The practical relevance of our approximations clearly depends on the size of the error bound. Figure 1 plots the error bound against coverage depth for arc lengths s = 10-1, 10-2, 10-3 and 10-7 (the curves for s = 10-4, 10-5 and 10-6 are almost indistinguishable from the s = 10-7 curve at this scale). We emphasise that s is the relative arc length – so for genomic applications, s is the actual arc length divided by the length of the genome. These arc lengths are intended to represent the full range of typical genomic projects: for example the smallest, s = 10-7, would correspond to covering the largest known eukaryote genome, the amoeba Chaos chaos [9], with 400 kilobase bacterial artificial chromosome (BAC) inserts. A lookup table of relative arc lengths for recent shotgun sequencing projects is given in [4]. It can be seen that for these relative arc lengths, error bounds on the order of 0.1% are achieved at 10× coverage. Further discussion of Figure 1 is given in Additional file 1; it should also be remarked that the error bound at 5× coverage is considerably larger. For the particular experimental parameters relevant to the user, the spreadsheet in Additional file 3 may be used to obtain values for the approximation and error bounds.
The validity of coverage problems in general for genomic applications depends of course on the extent to which they capture the actual problem. For example, a given genome might contain one gene which is toxic to the E. coli host in a BAC library. Since library fragments will not contain this gene, the corresponding coverage problem is on the interval rather than the circle. With a priori knowledge of an unclonable region we may therefore apply Proposition 3 rather than Proposition 1; without such information we may choose either to neglect this effect or to model it (for example using Propositions 1 and 3 and conditional probability). Pathological cases certainly exist, for example the highly repetitive maize genome for which as many as 80% of arc positions may not be cloned [7]. The approach should therefore be chosen using the best available information. Certain other biases are not so dependent on the particular target genome, for example the inevitable small variations in clone length and position bias. These have been discussed in [3, 4, 10] using empirical data and simulations and the consensus is that they may be neglected. The interested mathematical reader may check that by first conditioning on the fragment lengths, our method gives a lower bound for P(W ≤ w) in Proposition 2 when the arc lengths are random, although we do not pursue this.

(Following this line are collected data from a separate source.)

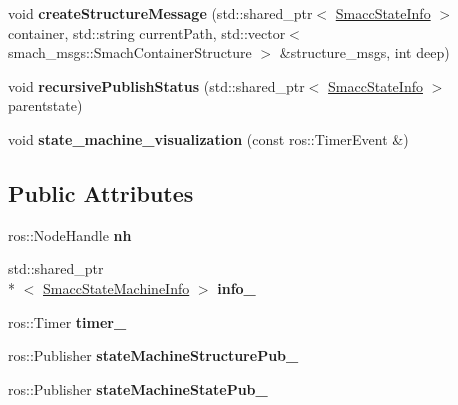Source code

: \begin{DoxyCompactItemize}
\item 
\hypertarget{structsmacc_1_1SmaccStateMachineBase_ada55ce7b64579bd74f79302f3d587624}{void {\bfseries create\-Structure\-Message} (std\-::shared\-\_\-ptr$<$ \hyperlink{classsmacc_1_1SmaccStateInfo}{Smacc\-State\-Info} $>$ container, std\-::string current\-Path, std\-::vector$<$ smach\-\_\-msgs\-::\-Smach\-Container\-Structure $>$ \&structure\-\_\-msgs, int deep)}\label{structsmacc_1_1SmaccStateMachineBase_ada55ce7b64579bd74f79302f3d587624}

\item 
\hypertarget{structsmacc_1_1SmaccStateMachineBase_a5c078ef0eec2c64ecd9a31b46341b13c}{void {\bfseries recursive\-Publish\-Status} (std\-::shared\-\_\-ptr$<$ \hyperlink{classsmacc_1_1SmaccStateInfo}{Smacc\-State\-Info} $>$ parentstate)}\label{structsmacc_1_1SmaccStateMachineBase_a5c078ef0eec2c64ecd9a31b46341b13c}

\item 
\hypertarget{structsmacc_1_1SmaccStateMachineBase_afcee04fc4d307b31d7d0fac932d7d90f}{void {\bfseries state\-\_\-machine\-\_\-visualization} (const ros\-::\-Timer\-Event \&)}\label{structsmacc_1_1SmaccStateMachineBase_afcee04fc4d307b31d7d0fac932d7d90f}

\end{DoxyCompactItemize}
\subsection*{Public Attributes}
\begin{DoxyCompactItemize}
\item 
\hypertarget{structsmacc_1_1SmaccStateMachineBase_a191b29227e32c440c936ac05359e9cd5}{ros\-::\-Node\-Handle {\bfseries nh}}\label{structsmacc_1_1SmaccStateMachineBase_a191b29227e32c440c936ac05359e9cd5}

\item 
\hypertarget{structsmacc_1_1SmaccStateMachineBase_a9b28c1933560c98b33444c68c278f8a5}{std\-::shared\-\_\-ptr\\*
$<$ \hyperlink{classsmacc_1_1SmaccStateMachineInfo}{Smacc\-State\-Machine\-Info} $>$ {\bfseries info\-\_\-}}\label{structsmacc_1_1SmaccStateMachineBase_a9b28c1933560c98b33444c68c278f8a5}

\item 
\hypertarget{structsmacc_1_1SmaccStateMachineBase_a7fc7227a0c6321cf7253683a1f38c4f8}{ros\-::\-Timer {\bfseries timer\-\_\-}}\label{structsmacc_1_1SmaccStateMachineBase_a7fc7227a0c6321cf7253683a1f38c4f8}

\item 
\hypertarget{structsmacc_1_1SmaccStateMachineBase_af586b32d0f79caba26c2dbca76a55767}{ros\-::\-Publisher {\bfseries state\-Machine\-Structure\-Pub\-\_\-}}\label{structsmacc_1_1SmaccStateMachineBase_af586b32d0f79caba26c2dbca76a55767}

\item 
\hypertarget{structsmacc_1_1SmaccStateMachineBase_a7c76e7a7d6c00d9831472297ff51e38c}{ros\-::\-Publisher {\bfseries state\-Machine\-State\-Pub\-\_\-}}\label{structsmacc_1_1SmaccStateMachineBase_a7c76e7a7d6c00d9831472297ff51e38c}

\end{DoxyCompactItemize}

Another modelling issue arises in metagenomics, which is the culture-independent study of a mixed community of genomes. In a metagenomic library the number of clones n from a genome in the community is random, having a binomial distribution (in the absence of bias). If the composition of the community is known then, from the central limit theorem of probability, n is well approximated by its average and this value may be used in Proposition 1 (see Additional file 2). Further, since the distribution of n is concentrated at a few values around its mean, it is typically computationally inexpensive to obtain satisfactory bounds for the distribution of the number of gaps by an application of conditional probability.